In this case the logical vector is recoded to “yes” / “no” string values via ifelse().

counties$close2raleigh <- ifelse(sf::st_intersects(counties, buffer, sparse = F), 
                                 "Yes", 
                                 "No")

glimpse(counties)
## Observations: 100
## Variables: 16
## $ AREA          <dbl> 0.114, 0.061, 0.143, 0.070, 0.153, 0.097, 0.062, 0…
## $ PERIMETER     <dbl> 1.442, 1.231, 1.630, 2.968, 2.206, 1.670, 1.547, 1…
## $ CNTY_         <dbl> 1825, 1827, 1828, 1831, 1832, 1833, 1834, 1835, 18…
## $ CNTY_ID       <dbl> 1825, 1827, 1828, 1831, 1832, 1833, 1834, 1835, 18…
## $ NAME          <fct> Ashe, Alleghany, Surry, Currituck, Northampton, He…
## $ FIPS          <fct> 37009, 37005, 37171, 37053, 37131, 37091, 37029, 3…
## $ FIPSNO        <dbl> 37009, 37005, 37171, 37053, 37131, 37091, 37029, 3…
## $ CRESS_ID      <int> 5, 3, 86, 27, 66, 46, 15, 37, 93, 85, 17, 79, 39, …
## $ BIR74         <dbl> 1091, 487, 3188, 508, 1421, 1452, 286, 420, 968, 1…
## $ SID74         <dbl> 1, 0, 5, 1, 9, 7, 0, 0, 4, 1, 2, 16, 4, 4, 4, 18, …
## $ NWBIR74       <dbl> 10, 10, 208, 123, 1066, 954, 115, 254, 748, 160, 5…
## $ BIR79         <dbl> 1364, 542, 3616, 830, 1606, 1838, 350, 594, 1190, …
## $ SID79         <dbl> 0, 3, 6, 2, 3, 5, 2, 2, 2, 5, 2, 5, 4, 4, 6, 17, 4…
## $ NWBIR79       <dbl> 19, 12, 260, 145, 1197, 1237, 139, 371, 844, 176, …
## $ geometry      <MULTIPOLYGON [US_survey_foot]> MULTIPOLYGON (((1270814 …
## $ close2raleigh <chr[,1]> "No", "No", "No", "No", "No", "No", "No", "No"…

The dataset now has 100 observations (counties) with 16 variables (including the special geometry column).

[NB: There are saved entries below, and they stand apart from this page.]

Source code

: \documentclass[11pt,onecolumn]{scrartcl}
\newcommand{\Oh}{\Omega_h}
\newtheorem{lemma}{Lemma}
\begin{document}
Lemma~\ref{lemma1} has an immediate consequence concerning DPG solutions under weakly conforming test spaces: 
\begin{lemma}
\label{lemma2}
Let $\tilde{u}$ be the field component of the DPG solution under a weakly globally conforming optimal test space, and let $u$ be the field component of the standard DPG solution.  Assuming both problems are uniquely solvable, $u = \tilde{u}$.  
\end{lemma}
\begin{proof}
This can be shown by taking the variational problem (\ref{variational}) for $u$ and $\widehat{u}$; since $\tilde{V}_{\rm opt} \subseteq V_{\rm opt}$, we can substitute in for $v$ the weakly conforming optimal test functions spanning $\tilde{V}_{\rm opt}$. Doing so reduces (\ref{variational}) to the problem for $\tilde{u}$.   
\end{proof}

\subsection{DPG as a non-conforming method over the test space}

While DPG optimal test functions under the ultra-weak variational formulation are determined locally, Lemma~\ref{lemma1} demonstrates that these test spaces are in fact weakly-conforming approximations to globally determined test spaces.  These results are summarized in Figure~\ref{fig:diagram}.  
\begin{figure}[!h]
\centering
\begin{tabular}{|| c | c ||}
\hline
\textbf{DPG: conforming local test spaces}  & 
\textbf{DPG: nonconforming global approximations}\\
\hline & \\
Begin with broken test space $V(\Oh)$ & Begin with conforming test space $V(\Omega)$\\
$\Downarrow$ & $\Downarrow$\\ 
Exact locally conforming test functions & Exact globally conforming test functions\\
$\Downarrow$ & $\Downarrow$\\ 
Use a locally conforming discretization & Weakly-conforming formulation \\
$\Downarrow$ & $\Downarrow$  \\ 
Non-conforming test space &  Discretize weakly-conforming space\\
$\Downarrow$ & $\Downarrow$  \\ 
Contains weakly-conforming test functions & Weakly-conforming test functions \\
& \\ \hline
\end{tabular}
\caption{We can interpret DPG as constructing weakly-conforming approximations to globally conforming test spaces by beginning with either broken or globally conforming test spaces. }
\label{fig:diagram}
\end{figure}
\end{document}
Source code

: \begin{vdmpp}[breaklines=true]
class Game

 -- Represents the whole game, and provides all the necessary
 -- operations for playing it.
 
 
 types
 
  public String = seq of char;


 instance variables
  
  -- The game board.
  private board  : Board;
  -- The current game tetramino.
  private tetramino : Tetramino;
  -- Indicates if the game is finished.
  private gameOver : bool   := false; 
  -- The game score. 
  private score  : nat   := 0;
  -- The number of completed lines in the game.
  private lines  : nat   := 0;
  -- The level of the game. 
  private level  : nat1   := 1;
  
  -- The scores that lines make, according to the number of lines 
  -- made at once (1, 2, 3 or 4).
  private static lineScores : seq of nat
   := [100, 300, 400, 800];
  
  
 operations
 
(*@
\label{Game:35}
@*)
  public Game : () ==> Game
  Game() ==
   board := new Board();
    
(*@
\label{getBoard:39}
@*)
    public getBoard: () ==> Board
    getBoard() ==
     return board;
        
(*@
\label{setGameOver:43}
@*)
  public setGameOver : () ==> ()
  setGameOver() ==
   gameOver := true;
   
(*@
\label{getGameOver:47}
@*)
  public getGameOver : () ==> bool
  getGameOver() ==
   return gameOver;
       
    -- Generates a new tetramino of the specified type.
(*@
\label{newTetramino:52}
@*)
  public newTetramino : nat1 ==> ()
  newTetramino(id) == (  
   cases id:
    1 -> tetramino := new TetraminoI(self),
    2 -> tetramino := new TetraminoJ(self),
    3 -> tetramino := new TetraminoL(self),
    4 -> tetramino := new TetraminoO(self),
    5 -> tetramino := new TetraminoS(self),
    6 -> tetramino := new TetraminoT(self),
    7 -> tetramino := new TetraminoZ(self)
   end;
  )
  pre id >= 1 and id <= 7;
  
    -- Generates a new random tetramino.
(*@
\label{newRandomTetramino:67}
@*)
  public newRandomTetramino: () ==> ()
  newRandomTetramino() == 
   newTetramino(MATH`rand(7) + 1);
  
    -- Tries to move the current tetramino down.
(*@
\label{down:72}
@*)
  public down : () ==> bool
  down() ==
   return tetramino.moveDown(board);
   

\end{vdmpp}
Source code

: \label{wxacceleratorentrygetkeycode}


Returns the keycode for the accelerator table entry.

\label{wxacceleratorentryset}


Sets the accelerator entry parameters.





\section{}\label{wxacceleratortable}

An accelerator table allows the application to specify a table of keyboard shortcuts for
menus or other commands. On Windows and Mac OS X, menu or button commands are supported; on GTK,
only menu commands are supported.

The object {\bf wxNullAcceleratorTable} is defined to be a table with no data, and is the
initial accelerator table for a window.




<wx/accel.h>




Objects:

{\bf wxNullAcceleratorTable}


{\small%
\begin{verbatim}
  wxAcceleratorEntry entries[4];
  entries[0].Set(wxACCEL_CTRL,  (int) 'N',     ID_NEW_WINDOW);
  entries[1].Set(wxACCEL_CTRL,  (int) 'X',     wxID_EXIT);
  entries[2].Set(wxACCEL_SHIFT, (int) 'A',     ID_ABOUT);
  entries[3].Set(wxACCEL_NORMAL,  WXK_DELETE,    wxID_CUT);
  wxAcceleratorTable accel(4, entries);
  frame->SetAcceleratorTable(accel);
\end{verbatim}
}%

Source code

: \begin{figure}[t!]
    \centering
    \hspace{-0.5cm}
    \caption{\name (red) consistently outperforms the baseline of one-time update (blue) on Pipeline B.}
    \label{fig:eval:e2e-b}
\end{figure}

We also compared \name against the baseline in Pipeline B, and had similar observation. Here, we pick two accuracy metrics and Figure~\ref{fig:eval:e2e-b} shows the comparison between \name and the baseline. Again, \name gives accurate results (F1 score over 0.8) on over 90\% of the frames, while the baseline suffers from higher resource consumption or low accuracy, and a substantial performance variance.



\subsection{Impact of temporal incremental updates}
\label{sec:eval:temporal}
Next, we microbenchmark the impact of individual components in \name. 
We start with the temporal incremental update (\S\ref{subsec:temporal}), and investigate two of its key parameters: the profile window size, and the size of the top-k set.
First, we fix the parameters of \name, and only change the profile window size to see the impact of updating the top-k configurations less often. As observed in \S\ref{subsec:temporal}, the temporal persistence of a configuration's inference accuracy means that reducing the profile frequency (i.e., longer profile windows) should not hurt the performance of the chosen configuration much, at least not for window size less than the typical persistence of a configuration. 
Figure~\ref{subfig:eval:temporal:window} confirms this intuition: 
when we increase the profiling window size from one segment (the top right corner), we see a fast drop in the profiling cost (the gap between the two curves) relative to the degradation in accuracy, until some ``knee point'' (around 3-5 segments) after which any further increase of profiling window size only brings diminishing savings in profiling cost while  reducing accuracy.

Of the 100 counties in NC there are 25 that are at least partly covered by the 50 mile buffer around Raleigh.

ggplot() +
  geom_sf(data = counties, aes(fill = close2raleigh)) +
  geom_sf(data = subset(points, name == "Raleigh"), pch = 4, color = "red") +
  geom_sf(data = buffer, fill = NA, color = "red") +
  scale_fill_viridis_d() +
  theme(legend.position = "bottom") +
  labs(fill = "Close to Raleigh?")

The “magic” part of merging the counties according to the value of close2raleigh column is straightforward – performing a dplyr::group_by() followed by dplyr::summarize().

In many cases it would be advantageous to perform some additional calculations, such as summarizing population or customer potential of the areas; in this example I have omitted this for the sake of clarity and focused on the merging operation only.

counties <- counties %>% 
  group_by(close2raleigh) %>% 
  summarise()

glimpse(counties)
## Observations: 2
## Variables: 2
## $ close2raleigh <chr> "No", "Yes"
## $ geometry      <GEOMETRY [US_survey_foot]> MULTIPOLYGON (((2739147 314.…

The merged dataset now has only two variables – the close2raleigh grouping variable, plus the special geometry column. It has two observations, one for each “yes” and “no” value of close2raleigh.

ggplot() +
  geom_sf(data = counties, aes(fill = close2raleigh)) +
  geom_sf(data = subset(points, name == "Raleigh"), pch = 4, color = "red") +
  geom_sf(data = buffer, fill = NA, color = "red") +
  scale_fill_viridis_d() +
  theme(legend.position = "bottom") +
  labs(fill = "Close to Raleigh?")

A basic understanding of dplyr data manipulation is by now common. On the other hand the application of the dplyr verbs to spatial data science workflow is not that well discussed, and in my opinion an interesting simplification in a number of use cases.